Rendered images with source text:
- - -
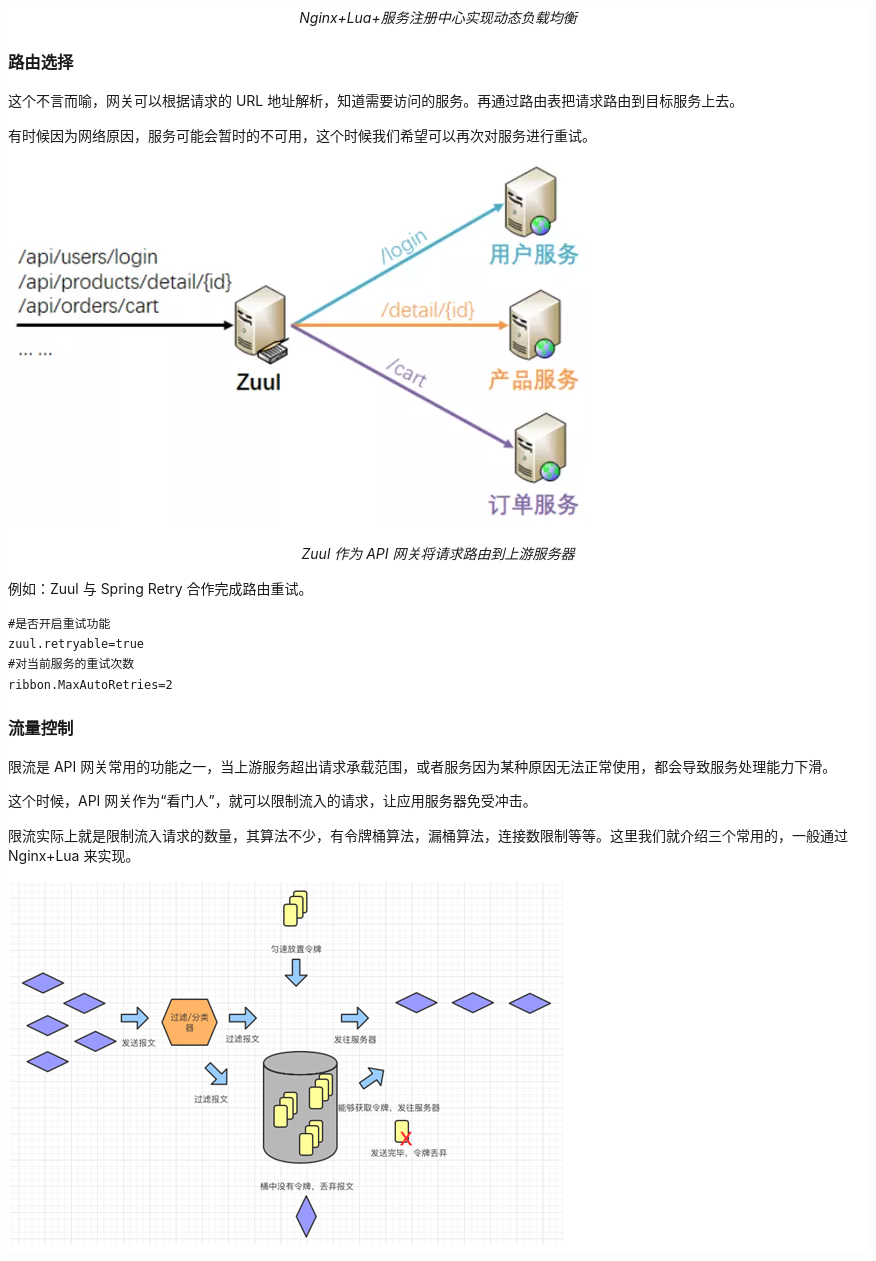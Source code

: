 <center><i>Nginx+Lua+服务注册中心实现动态负载均衡</i></center>

### 路由选择

这个不言而喻，网关可以根据请求的 URL 地址解析，知道需要访问的服务。再通过路由表把请求路由到目标服务上去。

有时候因为网络原因，服务可能会暂时的不可用，这个时候我们希望可以再次对服务进行重试。

![img](微服务-API网关/640-1582786124168.webp)

<center><i>Zuul 作为 API 网关将请求路由到上游服务器</i></center>

例如：Zuul 与 Spring Retry 合作完成路由重试。

```properties
#是否开启重试功能
zuul.retryable=true
#对当前服务的重试次数
ribbon.MaxAutoRetries=2
```

### 流量控制

限流是 API 网关常用的功能之一，当上游服务超出请求承载范围，或者服务因为某种原因无法正常使用，都会导致服务处理能力下滑。

这个时候，API 网关作为“看门人”，就可以限制流入的请求，让应用服务器免受冲击。

限流实际上就是限制流入请求的数量，其算法不少，有令牌桶算法，漏桶算法，连接数限制等等。这里我们就介绍三个常用的，一般通过 Nginx+Lua 来实现。

![img](微服务-API网关/640-1582786174509.png)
- - -
## Assignment
Looking at the records above, say how many lines contain the string "API网关". Give the number and no other words.

## Exercise solution
2